Difficile aujourd’hui d’avoir une vision claire des résultats du marché groupe chez les tour-opérateurs. Plusieurs d’entre eux évoquent des baisses de réservations, parfois sérieuses, quand d’autres parlent de stabilité, voire de hausse. Côté destinations, on retrouve des valeurs sûres, sans réelles surprises.

Depuis 2009, crise oblige, la clientèle individuelle s’est faite plus rare. Les groupes, eux, semblent avoir maintenu le cap. C’était le cas l’an passé. Mais qu’en est-il cette année? Interrogés par Bus & Car, de nombreux tour-opérateurs se disent plutôt satisfaits. Quelques professionnels ne cachent pas avoir enregistré des baisses sur cette clientèle par rapport à 2009. Mais beaucoup évoquent plutôt “une stabilité ou un tassement”, alors que d’autres se réjouissent d’avoir augmenté leurs ventes sur ce marché. D’une manière générale, 2010 ne s’est pas déroulée dans un contexte euphorique et ne sera pas marquée par des chiffres records. Malgré tout, le tourisme de groupe reste une valeur sûre.

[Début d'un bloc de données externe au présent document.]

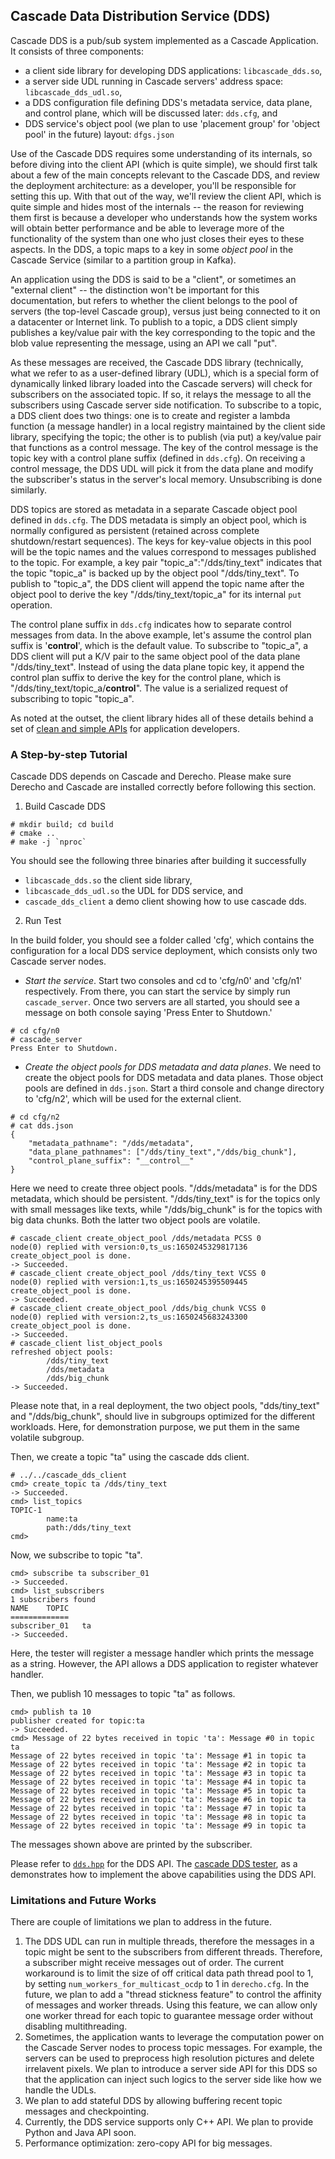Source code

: ## Cascade Data Distribution Service (DDS)
Cascade DDS is a pub/sub system implemented as a Cascade Application. It consists of three components:
- a client side library for developing DDS applications: `libcascade_dds.so`,
- a server side UDL running in Cascade servers' address space: `libcascade_dds_udl.so`,
- a DDS configuration file defining DDS's metadata service, data plane, and control plane, which will be discussed later: `dds.cfg`, and
- DDS service's object pool (we plan to use 'placement group' for 'object pool' in the future) layout: `dfgs.json`

Use of the Cascade DDS requires some understanding of its internals, so before diving into the client API (which is quite simple), we should first talk about a few of the main concepts relevant to the Cascade DDS, and review the deployment architecture: as a developer, you'll be responsible for setting this up.  With that out of the way, we'll review the client API, which is quite simple and hides most of the internals -- the reason for reviewing them first is because a developer who understands how the system works will obtain better performance and be able to leverage more of the functionality of the system than one who just closes their eyes to these aspects. In the DDS, a topic maps to a key in some _object pool_ in the Cascade Service (similar to a partition group in Kafka). 

An application using the DDS is said to be a "client", or sometimes an "external client" -- the distinction won't be important for this documentation, but refers to whether the client belongs to the pool of servers (the top-level Cascade group), versus just being connected to it on a datacenter or Internet link. To publish to a topic, a DDS client simply publishes a key/value pair with the key corresponding to the topic and the blob value representing the message, using an API we call "put". 

As these messages are received, the Cascade DDS library (technically, what we refer to as a user-defined library (UDL), which is a special form of dynamically linked library loaded into the Cascade servers) will check for subscribers on the associated topic. If so, it relays the message to all the subscribers using Cascade server side notification. To subscribe to a topic, a DDS client does two things: one is to create and register a lambda function (a message handler) in a local registry maintained by the client side library, specifying the topic; the other is to publish (via put) a key/value pair that functions as a control message. The key of the control message is the topic key with a control plane suffix (defined in `dds.cfg`). On receiving a control message, the DDS UDL will pick it from the data plane and modify the subscriber's status in the server's local memory. Unsubscribing is done similarly.

DDS topics are stored as metadata in a separate Cascade object pool defined in `dds.cfg`. The DDS metadata is simply an object pool, which is normally configured as  persistent (retained across complete shutdown/restart sequences). The keys for key-value objects in this pool will be the topic names and the values correspond to messages published to the topic. For example, a key pair "topic_a":"/dds/tiny_text" indicates that the topic "topic_a" is backed up by the object pool "/dds/tiny_text". To publish to "topic_a", the DDS client will append the topic name after the object pool to derive the key "/dds/tiny_text/topic_a" for its internal `put` operation.

The control plane suffix in `dds.cfg` indicates how to separate control messages from data. In the above example, let's assume the control plan suffix is '__control__', which is the default value. To subscribe to "topic_a", a DDS client will put a K/V pair to the same object pool of the data plane "/dds/tiny_text". Instead of using the data plane topic key, it append the control plan suffix to derive the key for the control plane, which is "/dds/tiny_text/topic_a/__control__". The value is a serialized request of subscribing to topic "topic_a".

As noted at the outset, the client library hides all of these details behind a set of [clean and simple APIs](include/cascade_dds/dds.hpp) for application developers.

### A Step-by-step Tutorial
Cascade DDS depends on Cascade and Derecho. Please make sure Derecho and Cascade are installed correctly before following this section.

1) Build Cascade DDS

```
# mkdir build; cd build
# cmake ..
# make -j `nproc`
```
You should see the following three binaries after building it successfully
- `libcascade_dds.so` the client side library,
- `libcascade_dds_udl.so` the UDL for DDS service, and
- `cascade_dds_client` a demo client showing how to use cascade dds.

2) Run Test

In the build folder, you should see a folder called 'cfg', which contains the configuration for a local DDS service deployment, which consists only two Cascade server nodes. 
- *Start the service*. Start two consoles and cd to 'cfg/n0' and 'cfg/n1' respectively. From there, you can start the service by simply run `cascade_server`. Once two servers are all started, you should see a message on both console saying 'Press Enter to Shutdown.'
```
# cd cfg/n0
# cascade_server
Press Enter to Shutdown.
```
- *Create the object pools for DDS metadata and data planes*. We need to create the object pools for DDS metadata and data planes. Those object pools are defined in `dds.json`. Start a third console and change directory to 'cfg/n2', which will be used for the external client.
```
# cd cfg/n2
# cat dds.json
{
    "metadata_pathname": "/dds/metadata",
    "data_plane_pathnames": ["/dds/tiny_text","/dds/big_chunk"],
    "control_plane_suffix": "__control__"
}
```
Here we need to create three object pools. "/dds/metadata" is for the DDS metadata, which should be persistent. "/dds/tiny_text" is for the topics only with small messages like texts, while "/dds/big_chunk" is for the topics with big data chunks. Both the latter two object pools are volatile.
```
# cascade_client create_object_pool /dds/metadata PCSS 0
node(0) replied with version:0,ts_us:1650245329817136
create_object_pool is done.
-> Succeeded.
# cascade_client create_object_pool /dds/tiny_text VCSS 0
node(0) replied with version:1,ts_us:1650245395509445
create_object_pool is done.
-> Succeeded.
# cascade_client create_object_pool /dds/big_chunk VCSS 0
node(0) replied with version:2,ts_us:1650245683243300
create_object_pool is done.
-> Succeeded.
# cascade_client list_object_pools
refreshed object pools:
        /dds/tiny_text
        /dds/metadata
        /dds/big_chunk
-> Succeeded.
```
Please note that, in a real deployment, the two object pools, "dds/tiny_text" and "/dds/big_chunk", should live in subgroups optimized for the different workloads. Here, for demonstration purpose, we put them in the same volatile subgroup.

Then, we create a topic "ta" using the cascade dds client.
```
# ../../cascade_dds_client
cmd> create_topic ta /dds/tiny_text
-> Succeeded.
cmd> list_topics
TOPIC-1
        name:ta
        path:/dds/tiny_text
cmd> 
```
Now, we subscribe to topic "ta".
```
cmd> subscribe ta subscriber_01 
-> Succeeded.
cmd> list_subscribers
1 subscribers found
NAME    TOPIC
=============
subscriber_01   ta
-> Succeeded.
```
Here, the tester will register a message handler which prints the message as a string. However, the API allows a DDS application to register whatever handler.

Then, we publish 10 messages to topic "ta" as follows.
```
cmd> publish ta 10
publisher created for topic:ta
-> Succeeded.
cmd> Message of 22 bytes received in topic 'ta': Message #0 in topic ta
Message of 22 bytes received in topic 'ta': Message #1 in topic ta
Message of 22 bytes received in topic 'ta': Message #2 in topic ta
Message of 22 bytes received in topic 'ta': Message #3 in topic ta
Message of 22 bytes received in topic 'ta': Message #4 in topic ta
Message of 22 bytes received in topic 'ta': Message #5 in topic ta
Message of 22 bytes received in topic 'ta': Message #6 in topic ta
Message of 22 bytes received in topic 'ta': Message #7 in topic ta
Message of 22 bytes received in topic 'ta': Message #8 in topic ta
Message of 22 bytes received in topic 'ta': Message #9 in topic ta
```
The messages shown above are printed by the subscriber.

Please refer to [`dds.hpp`](include/cascade_dds/dds.hpp) for the DDS API. The [cascade DDS tester](src/client.cpp), as a  demonstrates how to implement the above capabilities using the DDS API.

### Limitations and Future Works
There are couple of limitations we plan to address in the future.
1) The DDS UDL can run in multiple threads, therefore the messages in a topic might be sent to the subscribers from different threads. Therefore, a subscriber might receive messages out of order. The current workaround is to limit the size of off critical data path thread pool to 1, by setting `num_workers_for_multicast_ocdp` to 1 in `derecho.cfg`. In the future, we plan to add a "thread stickness feature" to control the affinity of messages and worker threads. Using this feature, we can allow only one worker thread for each topic to guarantee message order without disabling multithreading. 
2) Sometimes, the application wants to leverage the computation power on the Cascade Server nodes to process topic messages. For example, the servers can be used to preprocess high resolution pictures and delete irrelavent pixels. We plan to introduce a server side API for this DDS so that the application can inject such logics to the server side like how we handle the UDLs.
3) We plan to add stateful DDS by allowing buffering recent topic messages and checkpointing.
4) Currently, the DDS service supports only C++ API. We plan to provide Python and Java API soon. 
5) Performance optimization: zero-copy API for big messages.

Des impondérables maîtrisés

La clientèle groupe est donc apparue moins frileuse que celle des individuels en cas d’impondérables. Elle n’a pas hésité à reporter ses voyages. Les différents événements intervenus cette année dans certains pays ont pu freiner des ventes, mais les voyages programmés à l’avance n’ont fait l’objet que de rares annulations. Ainsi, en avril, l’état d’urgence décrété par le gouvernement thaïlandais suite aux manifestations antigouvernementales n’a pas impacté les réservations, qui ont reprises en juillet. Et si la venue impromptue du nuage islandais, toujours en avril, a stoppé les départs, “les groupes programmés n’ont pas annulé, mais choisi de remettre leur voyage à une autre date”, indique Jacques Ohangian, responsable groupes chez Antipodes Voyages, qui annonce pour cette année un total de 55 000 pax. Même constat chez d’autres tour-opérateurs. “Cela n’a pas stoppé les ventes”, confirme ainsi Philippe Marquenet, directeur commercial chez Visiteurs.

Quant à la Grèce, face aux mouvements sociaux intervenus en mai, les groupes programmés sur la destination se sont maintenus, avec cependant des résultats disparates selon les TO. “Il n’y a eu aucune annulation, et même la Crète, proche, a mieux marché que d’habitude. De plus, l’ouverture en avril dernier d’un Framissima à Corfou nous a permis d’enregistrer 600 pax supplémentaires”, constate Marie-Claude Martinez, responsable groupes chez Fram, qui a réalisé cette année 750 ventes sur la Grèce, en baisse de 50 % par rapport à l’année précédente… Une Grèce boudée chez d’autres tour-opérateurs, comme Nouveaux Continents ou Marmara, qui fait un constat identique pour Rhodes et la Crète. Malgré cela, “la Grèce en groupes a bien fonctionné, note pour sa part Sébastien Mano, directeur des ventes groupes chez Look Voyages. Nous n’avons eu en tout et pour tout qu’une ou deux annulations! Les clients avaient réservé bien à l’avance, et la situation n’a pas eu d’impact sur leur envie de partir.” Au même moment, le gouvernement grec annonçait la création d’un “comité de crise” face aux “annulations massives de réservations” touristiques estimées à des dizaines de millions d’euros dans le pays…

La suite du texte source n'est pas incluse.